Llueve suavemente sobre los Campos de Calatrava. Caracuel es mi lugar de aprovisionamiento más cercano. Miro y admiro los alrededores de la casita de Caracuel. Percibo el olor a tierra mojada del jardín y el platear de la laguna en agosto. El fresco de la mañana me reconcilia con la naturaleza. Las aves han dejado de trinar. Está muy nublado. Mientras Rodrigo rasga el violín con el arco, del piano salen unos bellos sonidos. Mi hijo mayor se ejercita tocando Para Elisa. Beethoven de fondo para consignar la visión: Encinares en las zonas de mayor sequía, y alcornocales y melojares sobre los terrenos más húmedos. Pinos, almendros, chopos, nogales, membrillos, higueras y palmeras en mi jardín. Al lado, campos secos y amarillos, tierras rojizas en barbecho, y eras macilentas, descoloridas y tristes, porque ya nadie quebranta la mies para separar el grano de la paja.
 
A lo lejos grandes montones de tierra removida comparten silencio con unas grúas detenidas al borde de un yacimiento arqueológico, de más de un kilómetro cuadrado de extensión, pertenecientes a una ciudad de la época tardo-romana. Las obras de la autovía están detenidas. En el horizonte, aunque aparecen más lejanas que los restos de cerámica, baldosas y vasijas halladas en esas viejas casas de los ibero-romanos, toca mi alma y acaricia mi vista una levísima cordillera, que  casi me rodea, como si quisiera darme cobijo, para aplacar mi ánimo viajero. Montes fáciles de recorrer entre jarales y brezales, a veces, acompañados de madroños y genistares.
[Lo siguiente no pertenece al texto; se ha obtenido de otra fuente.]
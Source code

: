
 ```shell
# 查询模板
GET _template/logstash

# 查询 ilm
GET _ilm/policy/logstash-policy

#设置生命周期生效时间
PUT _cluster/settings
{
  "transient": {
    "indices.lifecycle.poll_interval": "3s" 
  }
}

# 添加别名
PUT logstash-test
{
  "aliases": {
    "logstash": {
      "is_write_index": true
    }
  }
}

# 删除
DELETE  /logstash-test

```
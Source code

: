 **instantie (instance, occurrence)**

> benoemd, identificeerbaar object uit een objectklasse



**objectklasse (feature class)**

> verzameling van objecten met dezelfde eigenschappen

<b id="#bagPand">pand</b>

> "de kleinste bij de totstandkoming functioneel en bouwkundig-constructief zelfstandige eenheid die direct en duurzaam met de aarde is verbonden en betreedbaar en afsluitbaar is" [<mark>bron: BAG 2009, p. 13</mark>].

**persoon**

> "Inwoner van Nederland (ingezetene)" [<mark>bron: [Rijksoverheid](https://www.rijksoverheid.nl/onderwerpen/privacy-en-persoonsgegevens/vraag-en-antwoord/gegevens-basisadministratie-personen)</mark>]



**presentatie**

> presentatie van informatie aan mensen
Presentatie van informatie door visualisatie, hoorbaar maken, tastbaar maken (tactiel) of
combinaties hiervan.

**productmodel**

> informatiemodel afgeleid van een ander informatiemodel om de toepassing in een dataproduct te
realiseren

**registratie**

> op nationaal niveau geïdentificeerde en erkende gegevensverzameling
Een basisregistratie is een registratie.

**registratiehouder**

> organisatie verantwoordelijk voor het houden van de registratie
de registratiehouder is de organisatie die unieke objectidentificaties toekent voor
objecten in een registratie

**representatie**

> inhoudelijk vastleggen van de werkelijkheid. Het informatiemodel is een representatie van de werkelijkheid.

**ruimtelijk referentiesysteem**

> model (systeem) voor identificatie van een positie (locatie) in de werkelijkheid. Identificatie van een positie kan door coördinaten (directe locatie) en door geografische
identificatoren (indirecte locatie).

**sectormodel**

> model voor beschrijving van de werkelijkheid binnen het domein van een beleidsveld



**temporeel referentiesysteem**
Montes para soñar y acaso para recorrer entre cañadas, vías pecuarias, veredas y canales. ¡Todo se andará!
 
Mientras tanto, me conformo con este olor a tierra mojada, anuncio de  vida que da vida, imaginación y sosiego. Persiste la fina lluvia de agosto, doy un rodeo a la casita y miro al Norte, a Caracuel. Allí adivino el llamado monte Nogales, que acoge los restos de un castillo. Por el camino que sale de la ermita del Santo Cristo, accedo a contemplar de cerca lo que es ya un cartel en la memoria fotográfica de quien transita con frecuencia por la N-420:  Su torre del homenaje de planta pentagonal y los restos de muro en forma de “U”.
 
Más abajo, en el centro de pueblo una casa muy restaurada exhibe un magnífico escudo, parece que allí vivió el gran poeta Garcilaso de la Vega. No me extraña. He oído el ladrido cansino de un perro abandonado en el camino del castillo, e inmediatamente  he recordado el bello soneto del toledano al can que perdió el amo: “A la entrada de un valle, en un desierto, / do nadie atravesaba, ni se veía, / vi que con extrañeza  un can hacía / extremos de dolor con desconcierto; / agora suelta el llanto al cielo abierto, / ora va rastreando por la vía; / camina, vuelve, para, y todavía / quedaba desmayado como muerto. / Y fue que se apartó de su presencia / su amo, y no le hallaba; y eso siente; / mirad hasta do llega el mal de ausencia. / Movióme a compasión ver su accidente; / díjele, lastimado: “Ten paciencia, / que yo alcanzo razón, y estoy ausente.”
 
Ha dejado de llover. El sol quiere salir y los pájaros han vuelto a trinar. Frases trilladas, según el cronista, que sirven para engañarnos, para seguir afanándonos en nuestros trabajos durante la monotonía de un verano manchego. Español. Olvidado. Allí donde La Mancha desparece, el cronista está convencido de que esto seguirá siendo un desierto, “la entrada a un valle”. Nadie vendrá por aquí a pasar unos días y largarse a consumir otros paisajes; en el mejor de los casos, pasarán rápido por la N-420 para llegar a los famosos campos de Alcudia y acceder por el lugar más natural a Andalucía. Lo grave es que a la gente de la Junta de Castilla-La Mancha le importa poco estos lugares sino es para sacar votos. Nada de esta tierra y, por supuesto, nada referido a Garcilaso de la Vega en Caracuel, recogerá la Junta de Comunidades en su “Ruta del Quijote”, uno de esos eventos que preparan las instituciones del Estado para dar un bajonazo a Cervantes, a los clásicos de España, en el IV Centenario de la publicación de “El Quijote”. Es su peculiar forma de conmemorar a un autor que olvidó intencionadamente, suponemos que con sobradas razones, el nombre del pueblo donde su héroe habitaba: “En un lugar de La Mancha de cuyo nombre no quiero acordarme...”. Una ruta, pues, sin origen no es ruta sino engaño. Confusión entre comercio, turismo y cultura. Nada.